Regular readers of this blog will probably know that I've been a long-time public broadcasting exec in the Northwest. No one much cares if I'm speaking for a medium-sized public radio operation and a small public television operation, so I've not had to be too careful in those instances where I've departed from pointing at news you need to know and offered my own opinions. But that's changing.
I've been a member of the National Public Radio board of directors since '05 and its chairman since November. A few days ago I became its interim chief executive officer at the board's request. So now it's a little different. Since some people will take this blog as speaking for that great institution, you should know that I'm speaking here in a personal voice. That's what blogs are about.
I'm not going to comment on the reasons for this change except to say they were multivariate and that much of what's been speculated about this is dead wrong. Rather, I'd like to continue on the themes I've raised in this blog in the past because I think they inform the future. I invite the curious reader to visit John Proffitt's excellent list of articles and posts on the subject of this management change. This is not a coup by Luddite station CEOs who want to stop or slow down effective responses to very types of disruptive change we've been trying to strategically accommodate. NPR can't and won't do that.

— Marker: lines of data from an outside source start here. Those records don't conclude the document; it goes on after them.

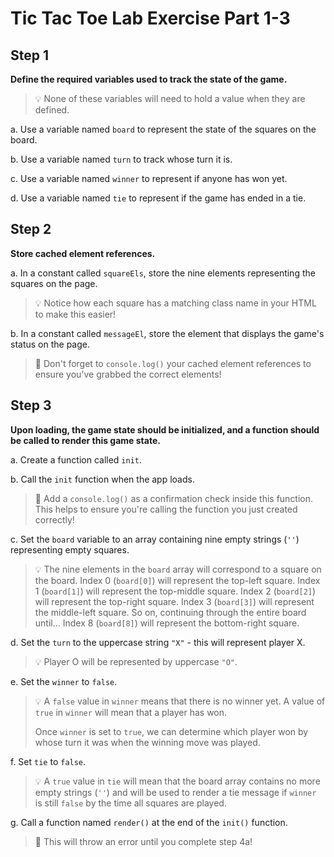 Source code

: <h1>
  <span class="headline">Tic Tac Toe Lab</span>
  <span class="subhead">Exercise Part 1-3</span>
</h1>

## Step 1

**Define the required variables used to track the state of the game.**

> 💡 None of these variables will need to hold a value when they are defined.

a. Use a variable named `board` to represent the state of the squares on the board.

b. Use a variable named `turn` to track whose turn it is.

c. Use a variable named `winner` to represent if anyone has won yet.

d. Use a variable named `tie` to represent if the game has ended in a tie.

## Step 2

**Store cached element references.**

a. In a constant called `squareEls`, store the nine elements representing the squares on the page.

   > 💡 Notice how each square has a matching class name in your HTML to make this easier!

b. In a constant called `messageEl`, store the element that displays the game's status on the page.

   > 🚨 Don't forget to `console.log()` your cached element references to ensure you've grabbed the correct elements!

## Step 3

**Upon loading, the game state should be initialized, and a function should be called to render this game state.**

a. Create a function called `init`.

b. Call the `init` function when the app loads.

   > 🚨 Add a `console.log()` as a confirmation check inside this function. This helps to ensure you're calling the function you just created correctly!

c. Set the `board` variable to an array containing nine empty strings (`''`) representing empty squares.

   > 💡 The nine elements in the `board` array will correspond to a square on the board.
   > Index 0 (`board[0]`) will represent the top-left square.
   > Index 1 (`board[1]`) will represent the top-middle square.
   > Index 2 (`board[2]`) will represent the top-right square.
   > Index 3 (`board[3]`) will represent the middle-left square.
   > So on, continuing through the entire board until…
   > Index 8 (`board[8]`) will represent the bottom-right square.

d. Set the `turn` to the uppercase string `"X"` - this will represent player X.

   > 💡 Player O will be represented by uppercase `"O"`.

e. Set the `winner` to `false`.

   > 💡 A `false` value in `winner` means that there is no winner yet.
   > A value of `true` in `winner` will mean that a player has won.
   >
   > Once `winner` is set to `true`, we can determine which player won by whose turn it was when the winning move was played.

f. Set `tie` to `false`.

   > 💡 A `true` value in `tie` will mean that the board array contains no more empty strings (`''`) and will be used to render a tie message if `winner` is still `false` by the time all squares are played.

g. Call a function named `render()` at the end of the `init()` function.

   > 🚨 This will throw an error until you complete step 4a!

Sure there is a diversity of opinion about disruptive change within public broadcasting. A small number of people feel that spending a dollar on emerging media is taking it away from core functions. Another small number of professionals feel that the legacy media are doomed (see, e.g., Jeff Jarvis's post). Of most concern, though, is that the largest number of people have no position on this at all because they're "up to their asses in alligators" just trying to make this year's budget come out right. There is no organized opposition, especially at the station management level, to investments in emerging media.
The drawing on the right (click for larger version) is from an old presentation of mine that illustrates what public media are facing today. Frankly, most of us still think that the traditional flow of content on the left is valid. But in fact, everyone is able to play every role, including our listeners and viewers -- and they are doing so with very low barriers to entry. As Gordon Borrell says, "The deer now have guns." I won't belabor this, but it is now a very different world from the one in which almost all public media managers learned the business.
In a meeting with the NPR staff on Friday, I talked about there being three layers that we need to consider. At the top is why we're here at all as a non-profit. There are surely better formulations, but we make people smarter, better citizens, more culturally engaged. Let's call this the mission layer. The next layer is what we do. For NPR it's journalism -- really good journalism -- and other programming. Let's call that the content layer. And then there is where we do it. Historically, that's been over licensed broadcast transmitters, but online distribution is coming on much faster than broadcasting did in its developing years, so we're doing that also along with satellite and mobile distribution. Let's call this the distribution layer.
So this isn't a battle between the content layer and the emerging media part of the distribution layer any more than it's a battle between the content layer and transmitters. People now have and are making a wide variety of choices in how they get programming. We must make it easy for them to access it. If we make it a contest between layers, our users will lose and ultimately so will we.
I've been asked to keep NPR moving forward, not march in place, in the relatively short time I've been given to lead the company. That's not a repudiation of its current direction; to the contrary. In spite of that time constraint, I think that the great people who make public radio happen at stations and at NPR can make real progress in that time -- especially, as Jeff urges, if we seek out and pay attention to what our listeners are telling us directly and by studying how they allocate their attention.